TASK DETAILS | Below are records; reproduce exactly the lines from the one that has "### Setup docker" through the one that has "Building of a", ends included, and nothing more.

=== DATA RECORDS ===

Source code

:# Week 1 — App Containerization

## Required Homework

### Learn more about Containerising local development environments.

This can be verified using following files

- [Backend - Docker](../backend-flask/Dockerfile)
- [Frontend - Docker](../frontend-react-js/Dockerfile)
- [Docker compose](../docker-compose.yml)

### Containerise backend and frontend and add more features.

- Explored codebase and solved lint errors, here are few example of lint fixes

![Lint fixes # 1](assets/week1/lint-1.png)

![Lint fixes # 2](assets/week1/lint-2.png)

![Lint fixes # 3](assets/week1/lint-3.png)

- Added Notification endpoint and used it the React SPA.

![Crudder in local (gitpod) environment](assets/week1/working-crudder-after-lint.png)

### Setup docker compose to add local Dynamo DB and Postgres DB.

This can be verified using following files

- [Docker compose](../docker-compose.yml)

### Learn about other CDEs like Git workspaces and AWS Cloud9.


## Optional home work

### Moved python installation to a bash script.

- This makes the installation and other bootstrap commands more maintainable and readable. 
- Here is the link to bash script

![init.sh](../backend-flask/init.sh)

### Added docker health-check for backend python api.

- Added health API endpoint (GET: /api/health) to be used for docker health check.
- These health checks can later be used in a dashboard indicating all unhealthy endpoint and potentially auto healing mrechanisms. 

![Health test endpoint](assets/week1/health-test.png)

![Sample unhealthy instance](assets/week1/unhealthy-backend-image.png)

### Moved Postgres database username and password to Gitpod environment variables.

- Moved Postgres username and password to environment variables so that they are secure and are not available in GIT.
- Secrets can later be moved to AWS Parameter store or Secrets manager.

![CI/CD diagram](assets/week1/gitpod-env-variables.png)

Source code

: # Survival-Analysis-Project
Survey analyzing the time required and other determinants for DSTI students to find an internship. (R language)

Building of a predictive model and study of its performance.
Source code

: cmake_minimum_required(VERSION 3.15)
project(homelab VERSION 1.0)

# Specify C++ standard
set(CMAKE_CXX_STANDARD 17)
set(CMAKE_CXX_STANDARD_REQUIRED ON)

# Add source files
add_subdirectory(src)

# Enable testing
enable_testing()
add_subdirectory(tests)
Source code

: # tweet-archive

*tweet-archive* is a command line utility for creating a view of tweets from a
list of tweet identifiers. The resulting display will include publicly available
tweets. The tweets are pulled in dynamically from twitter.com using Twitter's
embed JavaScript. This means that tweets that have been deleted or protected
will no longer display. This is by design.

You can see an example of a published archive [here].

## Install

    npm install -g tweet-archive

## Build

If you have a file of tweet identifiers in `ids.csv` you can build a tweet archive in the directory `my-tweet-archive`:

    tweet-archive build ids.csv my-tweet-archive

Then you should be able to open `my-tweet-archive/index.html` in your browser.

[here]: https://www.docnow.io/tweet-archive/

===

SOLUTION TO THE PROBLEM |
### Setup docker compose to add local Dynamo DB and Postgres DB.

This can be verified using following files

- [Docker compose](../docker-compose.yml)

### Learn about other CDEs like Git workspaces and AWS Cloud9.


## Optional home work

### Moved python installation to a bash script.

- This makes the installation and other bootstrap commands more maintainable and readable. 
- Here is the link to bash script

![init.sh](../backend-flask/init.sh)

### Added docker health-check for backend python api.

- Added health API endpoint (GET: /api/health) to be used for docker health check.
- These health checks can later be used in a dashboard indicating all unhealthy endpoint and potentially auto healing mrechanisms. 

![Health test endpoint](assets/week1/health-test.png)

![Sample unhealthy instance](assets/week1/unhealthy-backend-image.png)

### Moved Postgres database username and password to Gitpod environment variables.

- Moved Postgres username and password to environment variables so that they are secure and are not available in GIT.
- Secrets can later be moved to AWS Parameter store or Secrets manager.

![CI/CD diagram](assets/week1/gitpod-env-variables.png)

Source code

: # Survival-Analysis-Project
Survey analyzing the time required and other determinants for DSTI students to find an internship. (R language)

Building of a predictive model and study of its performance.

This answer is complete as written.